Australia’s Employment and Workplace Relations Minister, Bill Shorten had a very busy day on 26 April 2012 with the recent actions over the management of the Health Services Union. Tha evening he spoke eloquently and passionately at the Annual Safe Work Australia Awards. Not only did he speak but he also spent several hours speaking with award finalists winners. At these sorts of functions many politicians cannot wait to escape. But Bill Shorten is enormously well qualified for his role as the minister for employment relations, including workplace safety.
He diverged strongly from his written speech yet there was one section that he clearly felt strongly about and it is a point that many safety professionals should remember:
“Hazards and risks and the entire approach to risk assessment and risk management generally do not address what really happens at work. Beaconsfield gold mine had such a system. Longford oil and gas refinery had such a system before sections of it blew up in 1998.
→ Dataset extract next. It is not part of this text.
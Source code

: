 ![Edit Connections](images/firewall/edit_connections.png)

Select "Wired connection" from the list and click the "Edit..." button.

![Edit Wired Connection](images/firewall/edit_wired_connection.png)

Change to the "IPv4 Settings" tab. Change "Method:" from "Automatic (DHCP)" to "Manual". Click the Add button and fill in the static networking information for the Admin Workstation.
It is not the systems or the fancy talk about culture that will save people’s lives.” (link added)
Shorten repeatedly referred to need for respect and dignity in workplaces. He was not speaking about a shrill political “Respect Agenda” but about genuine reform in the way we behave at work.
However, his frustration with media reporting of OHS was displayed. He said
“I wish that the media of Australia, instead of their interest in Cabcharges, which is a legitimate topic, could demonstrate some of that same energy on [safety].”
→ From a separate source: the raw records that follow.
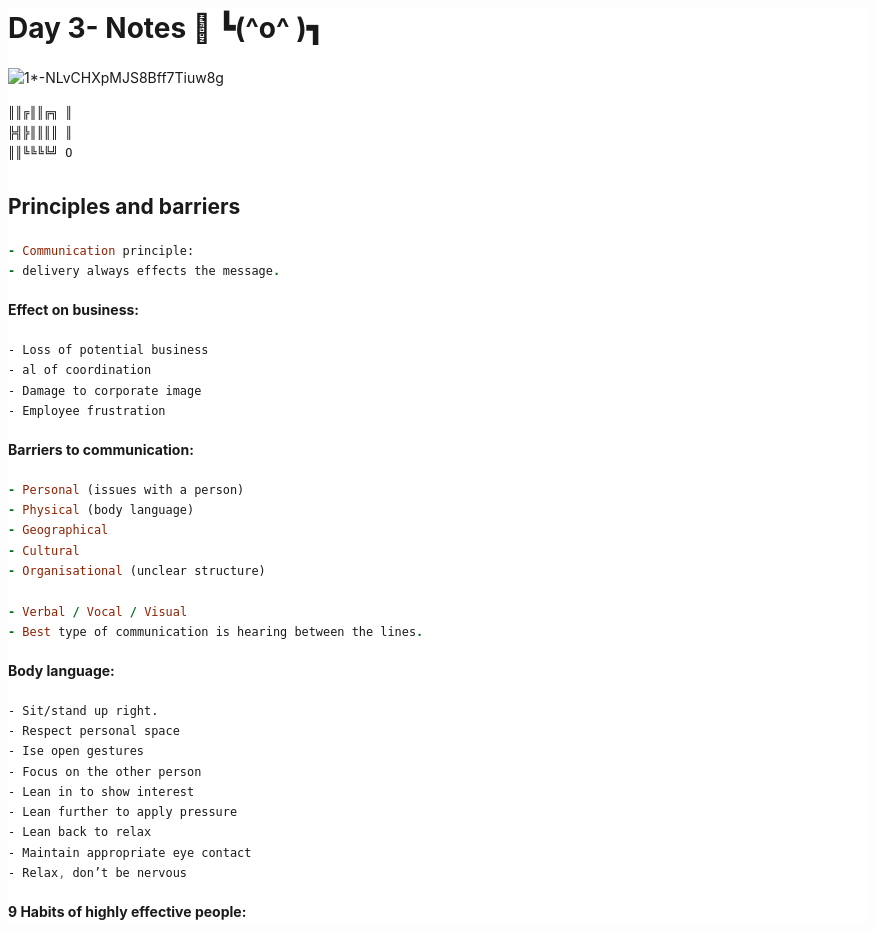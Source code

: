 # Day 3- Notes &#x1F4D8; ┗(^o^ )┓

![1*-NLvCHXpMJS8Bff7Tiuw8g](https://user-images.githubusercontent.com/17147807/74887783-d3530800-5373-11ea-9f6b-ca23f5e7020f.png)

```ruby
║║╔║║╔╗ ║
╠╣╠║║║║ ║  
║║╚╚╚╚╝ O
```

## Principles and barriers
```ruby
- Communication principle:
- delivery always effects the message.
```

#### Effect on business:

```css
- Loss of potential business
- al of coordination
- Damage to corporate image
- Employee frustration
```

#### Barriers to communication:
```ruby
- Personal (issues with a person)
- Physical (body language)
- Geographical
- Cultural
- Organisational (unclear structure)

- Verbal / Vocal / Visual
- Best type of communication is hearing between the lines.

```
#### Body language:

```css
- Sit/stand up right.
- Respect personal space
- Ise open gestures
- Focus on the other person
- Lean in to show interest
- Lean further to apply pressure
- Lean back to relax
- Maintain appropriate eye contact
- Relax, don’t be nervous
```

#### 9 Habits of highly effective people:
Shorten pointed out that the request and push for harmonised OHS laws was from a employer agenda and he wished that the opposition conservative parties would decide on whether “they wanted to live in a federation or a bunch of colonies.”
Bill Shorten is an impressive political performer and his speech this evening showed that there is a determination for harmonisation and a belief that harmonized OHS laws will be introduced in each Australian State. The calibre of Bill Shorten was further illustrated by the inept response from his political opponent on workplace relations, Senator Eric Abetz.
For those in the audience who were not finalists, the highlight of a surprisingly placid evening was Shorten’s speech of respect, dignity and hope on workplace safety.